=== RECORDS PROVIDED ===

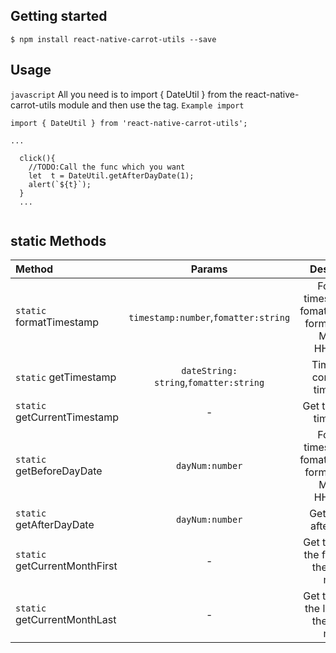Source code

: ## Getting started

`$ npm install react-native-carrot-utils --save`

## Usage
`javascript`
All you need is to import { DateUtil } from the react-native-carrot-utils module and then use the tag.
`Example import`
```
import { DateUtil } from 'react-native-carrot-utils';
```

```
...
  
  click(){
    //TODO:Call the func which you want
    let  t = DateUtil.getAfterDayDate(1);
    alert(`${t}`);
  }
  ...
  
```

## static Methods

| Method  | Params  | Description |
| :------------ |:---------------:| :---------------:|
| `static` formatTimestamp | `timestamp:number`,`fomatter:string` | Format a timestamp in a fomatter,Default format:YYYY-MM-DD HH:mm:ss  |
| `static` getTimestamp | `dateString: string`,`fomatter:string` | Time string conversion timestamp |
| `static` getCurrentTimestamp | - | Get the current timestamp |
| `static` getBeforeDayDate | `dayNum:number` | Format a timestamp in a fomatter,Default format:YYYY-MM-DD HH:mm:ss  |
| `static` getAfterDayDate | `dayNum:number` | Get the date after n days  |
| `static` getCurrentMonthFirst | - | Get the date of the first day of the current month  |
| `static` getCurrentMonthLast | - | Get the date of the last day of the current month  |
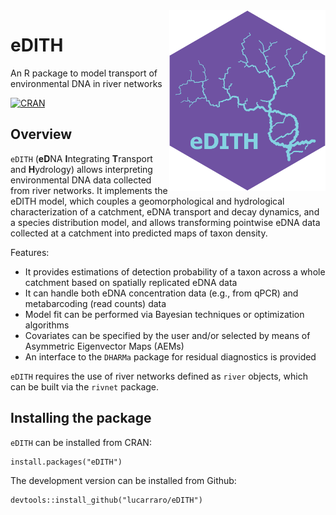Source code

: <img align="right" width="250" src="man/figures/edith_logo.png">

# eDITH

An R package to model transport of environmental DNA in river networks

[![CRAN](http://www.r-pkg.org/badges/version/eDITH)](http://CRAN.R-project.org/package=eDITH)

## Overview

`eDITH` (**eD**NA **I**ntegrating **T**ransport and **H**ydrology) allows interpreting environmental DNA data collected from river networks. It implements the eDITH model, which couples a geomorphological and hydrological characterization of a catchment, eDNA transport and decay dynamics, and a species distribution model, and allows transforming pointwise eDNA
data collected at a catchment into predicted maps of taxon density. 

Features:

* It provides estimations of detection probability of a taxon across a whole catchment based on spatially replicated eDNA data 
* It can handle both eDNA concentration data (e.g., from qPCR) and metabarcoding (read counts) data
* Model fit can be performed via Bayesian techniques or optimization algorithms 
* Covariates can be specified by the user and/or selected by means of Asymmetric Eigenvector Maps (AEMs)
* An interface to the `DHARMa` package for residual diagnostics is provided

`eDITH` requires the use of river networks defined as `river` objects, which can be built via the `rivnet` package.

## Installing the package

`eDITH` can be installed from CRAN:

```
install.packages("eDITH")
```

The development version can be installed from Github:

```
devtools::install_github("lucarraro/eDITH")
```
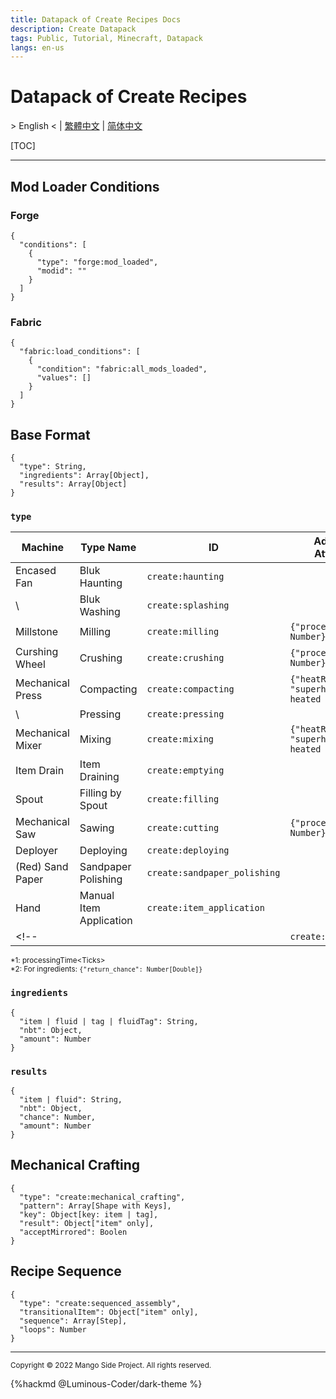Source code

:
 ```yaml
---
title: Datapack of Create Recipes Docs
description: Create Datapack
tags: Public, Tutorial, Minecraft, Datapack
langs: en-us
---
```


# Datapack of Create Recipes

\> English < | [繁體中文]() | [简体中文]()

[TOC]

---

## Mod Loader Conditions

### Forge
```json=
{
  "conditions": [
    {
      "type": "forge:mod_loaded",
      "modid": ""
    }
  ]
}
```

### Fabric
```json=
{
  "fabric:load_conditions": [
    {
      "condition": "fabric:all_mods_loaded",
      "values": []
    }
  ]
}
```

## Base Format
```json=
{
  "type": String,
  "ingredients": Array[Object],
  "results": Array[Object]
}
```

### `type`
| Machine            | Type Name               | ID                           | Additional Attributes                                  | Remark |
|--------------------|-------------------------|------------------------------|--------------------------------------------------------|--------|
| Encased Fan        | Bluk Haunting           | `create:haunting`            |                                                        |        |
| \                  | Bluk Washing            | `create:splashing`           |                                                        |        |
| Millstone          | Milling                 | `create:milling`             | `{"processingTime": Number}`                           | *1     |
| Curshing Wheel     | Crushing                | `create:crushing`            | `{"processingTime": Number}`                           | *1     |
| Mechanical Press   | Compacting              | `create:compacting`          | `{"heatRequirement": "superheated \| heated \| none"}` |        |
| \                  | Pressing                | `create:pressing`            |                                                        |        |
| Mechanical Mixer   | Mixing                  | `create:mixing`              | `{"heatRequirement": "superheated \| heated \| none"}` | *2     |
| Item Drain         | Item Draining           | `create:emptying`            |                                                        |        |
| Spout              | Filling by Spout        | `create:filling`             |                                                        |        |
| Mechanical Saw     | Sawing                  | `create:cutting`             | `{"processingTime": Number}`                           | *1     |
| Deployer           | Deploying               | `create:deploying`           |                                                        |        |
| (Red) Sand Paper   | Sandpaper Polishing     | `create:sandpaper_polishing` |                                                        |        |
| Hand               | Manual Item Application | `create:item_application`    |                                                        |        |
<!-- |  |  | `create:` |       | -->
<small>*1: processingTime\<Ticks></small>  
<small>*2: For ingredients: `{"return_chance": Number[Double]}`</small>

### `ingredients`
```json=
{
  "item | fluid | tag | fluidTag": String,
  "nbt": Object,
  "amount": Number
}
```

### `results`
```json=
{
  "item | fluid": String,
  "nbt": Object,
  "chance": Number,
  "amount": Number
}
```

##  Mechanical Crafting
```json=
{
  "type": "create:mechanical_crafting",
  "pattern": Array[Shape with Keys],
  "key": Object[key: item | tag],
  "result": Object["item" only],
  "acceptMirrored": Boolen
}
```

## Recipe Sequence
```json=
{
  "type": "create:sequenced_assembly",
  "transitionalItem": Object["item" only],
  "sequence": Array[Step],
  "loops": Number
}
```

---

<small>Copyright © 2022 Mango Side Project. All rights reserved.</small>

{%hackmd @Luminous-Coder/dark-theme %}
<!-- the theme made by Luminous-Coder -->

===

TO DO: Could you return the lines in the entries above that contain "import"?

EXERCISE RESPONSE:
All you need is to import { DateUtil } from the react-native-carrot-utils module and then use the tag.
`Example import`
import { DateUtil } from 'react-native-carrot-utils';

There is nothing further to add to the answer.